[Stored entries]
******************************
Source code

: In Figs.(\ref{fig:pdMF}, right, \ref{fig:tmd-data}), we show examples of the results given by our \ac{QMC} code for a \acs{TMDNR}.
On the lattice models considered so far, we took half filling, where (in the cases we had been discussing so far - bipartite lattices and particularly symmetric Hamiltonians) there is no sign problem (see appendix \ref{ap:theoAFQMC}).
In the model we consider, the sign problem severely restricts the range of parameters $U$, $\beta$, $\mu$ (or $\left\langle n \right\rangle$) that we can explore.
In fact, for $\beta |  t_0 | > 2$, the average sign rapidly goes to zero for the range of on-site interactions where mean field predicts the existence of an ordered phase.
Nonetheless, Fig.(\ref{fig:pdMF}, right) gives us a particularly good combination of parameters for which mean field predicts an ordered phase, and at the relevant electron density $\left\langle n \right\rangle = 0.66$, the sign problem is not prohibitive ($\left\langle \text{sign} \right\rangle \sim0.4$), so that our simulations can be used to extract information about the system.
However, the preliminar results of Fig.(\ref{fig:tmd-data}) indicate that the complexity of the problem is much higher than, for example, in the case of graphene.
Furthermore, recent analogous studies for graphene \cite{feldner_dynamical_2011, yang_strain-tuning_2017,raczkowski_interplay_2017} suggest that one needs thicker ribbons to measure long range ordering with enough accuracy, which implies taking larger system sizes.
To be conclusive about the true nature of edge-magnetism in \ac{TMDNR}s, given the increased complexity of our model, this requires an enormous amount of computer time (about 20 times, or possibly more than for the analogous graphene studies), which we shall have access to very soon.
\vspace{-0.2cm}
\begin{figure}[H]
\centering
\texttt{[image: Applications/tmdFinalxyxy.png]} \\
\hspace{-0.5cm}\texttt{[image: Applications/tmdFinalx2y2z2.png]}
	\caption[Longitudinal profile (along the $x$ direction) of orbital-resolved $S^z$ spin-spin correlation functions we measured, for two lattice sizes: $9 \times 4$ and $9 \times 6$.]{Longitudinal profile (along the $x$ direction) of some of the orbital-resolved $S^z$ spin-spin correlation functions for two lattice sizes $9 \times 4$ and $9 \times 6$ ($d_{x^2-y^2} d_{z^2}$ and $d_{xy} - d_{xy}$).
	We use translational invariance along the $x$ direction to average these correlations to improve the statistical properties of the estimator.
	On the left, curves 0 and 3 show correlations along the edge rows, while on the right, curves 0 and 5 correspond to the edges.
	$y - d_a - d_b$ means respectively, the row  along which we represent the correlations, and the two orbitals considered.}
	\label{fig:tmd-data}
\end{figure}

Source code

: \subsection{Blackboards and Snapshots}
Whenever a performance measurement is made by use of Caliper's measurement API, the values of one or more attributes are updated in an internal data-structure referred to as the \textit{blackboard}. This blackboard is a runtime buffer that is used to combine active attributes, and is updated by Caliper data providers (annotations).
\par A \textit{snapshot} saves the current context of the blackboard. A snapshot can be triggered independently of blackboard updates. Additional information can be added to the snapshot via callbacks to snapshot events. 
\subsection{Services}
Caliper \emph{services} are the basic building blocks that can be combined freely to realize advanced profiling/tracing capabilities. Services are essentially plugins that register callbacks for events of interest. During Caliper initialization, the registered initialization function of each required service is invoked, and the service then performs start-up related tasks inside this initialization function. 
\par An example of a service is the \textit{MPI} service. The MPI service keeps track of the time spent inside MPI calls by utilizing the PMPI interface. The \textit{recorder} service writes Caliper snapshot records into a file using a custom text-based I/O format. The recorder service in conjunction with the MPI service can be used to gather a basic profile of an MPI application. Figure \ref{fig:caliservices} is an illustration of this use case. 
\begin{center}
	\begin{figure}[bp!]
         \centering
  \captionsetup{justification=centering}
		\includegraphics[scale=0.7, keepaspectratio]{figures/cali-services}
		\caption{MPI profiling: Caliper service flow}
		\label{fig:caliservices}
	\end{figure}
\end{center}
******************************
REQUIREMENT >>
If a line in the data holds the string "texttt", copy that line.

OUTPUT >>
\texttt{[image: Applications/tmdFinalxyxy.png]} \\
\hspace{-0.5cm}\texttt{[image: Applications/tmdFinalx2y2z2.png]}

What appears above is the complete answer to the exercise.